Kitabı açtım, daha ilk sayfada bir et kokusu geldi burnuma… Dedim "aha kasaba geldik." Ama bildiğin kasap değil bu. Yani arka sokakta “kuzu pirzola var mı abla?” diye sorduğun kasapla karıştırma. Bu bildiğin endüstriyel kıyma fabrikası. Sadece hayvan değil, insan da öğütüyorlar.
Baş karakter Jurgis’i tanıyorsun. Yeni dünya, göçmenlik, Amerikan rüyası falan derken adamın hayatı kısa sürede Amerikan kâbusuna dönüyor.
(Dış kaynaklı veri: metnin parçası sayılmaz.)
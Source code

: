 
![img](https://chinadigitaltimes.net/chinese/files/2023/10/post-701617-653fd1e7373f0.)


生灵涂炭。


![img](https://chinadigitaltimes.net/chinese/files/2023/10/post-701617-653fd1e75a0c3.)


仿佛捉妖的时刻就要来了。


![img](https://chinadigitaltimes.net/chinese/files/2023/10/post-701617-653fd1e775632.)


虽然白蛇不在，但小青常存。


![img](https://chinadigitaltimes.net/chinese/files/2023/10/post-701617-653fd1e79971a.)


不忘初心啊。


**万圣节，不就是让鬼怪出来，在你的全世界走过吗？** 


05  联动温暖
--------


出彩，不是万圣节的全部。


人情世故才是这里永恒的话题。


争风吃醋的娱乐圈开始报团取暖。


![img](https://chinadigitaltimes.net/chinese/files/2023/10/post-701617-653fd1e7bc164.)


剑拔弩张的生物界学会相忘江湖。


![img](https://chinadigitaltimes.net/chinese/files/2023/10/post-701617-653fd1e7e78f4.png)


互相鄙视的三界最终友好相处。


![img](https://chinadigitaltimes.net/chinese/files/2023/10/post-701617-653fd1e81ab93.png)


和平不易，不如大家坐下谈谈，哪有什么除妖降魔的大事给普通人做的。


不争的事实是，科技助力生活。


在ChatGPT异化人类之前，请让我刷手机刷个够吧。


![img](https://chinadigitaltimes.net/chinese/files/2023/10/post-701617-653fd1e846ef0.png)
Meğer sistem şöyle çalışıyormuş: Sabah işe giriyorsun, öğlen eziliyorsun, akşam da çıkışta tokatlanıyorsun. Sigorta yok, helallik yok, "alnının teri" yerlerde.
Her şeyin standardı var bu mezbahada: Kıymanın, sucuğun, umutların… Hatta gözyaşının bile gramı belli. İşçiler yerlerde, patronlar gökdelenlerde. Alt katta dana, üst katta kapitalizm kesiliyor.
Bir ara dedim ki “ben bunu okurken et yemeği nasıl yiyeceğim?” Ama sonra fark ettim ki, kitap sadece mideye değil, vicdana da dokunuyor. Upton Sinclair demiş ki: "Et yiyen adam, bu satırları da sindirsin." Yiyemedik be Upton. Midem kalktı, sinirim bozuldu.
Finale doğru kitabı bırakıp tavana bakarken kendimi şu cümleyi kurarken buldum:
> “Ben bu mezbahada çalışmadım ama ruhum orada öldü.”
Sonuç:
Bu kitap seni etin kaynağını sorgulatıyor. “Bu biftek nereden geldi?” sorusu bir yerden sonra “Benim hayatım nereye gidiyor?”’a dönüyor.
Eğer sen de sistemin dilim dilim doğradığı insanlıkla yüzleşmek istiyorsan, al oku. Ama bir uyarı:
Et yemeyi bırakabilirsin. İnsanlara da mesafeli yaklaşabilirsin. Kendine de.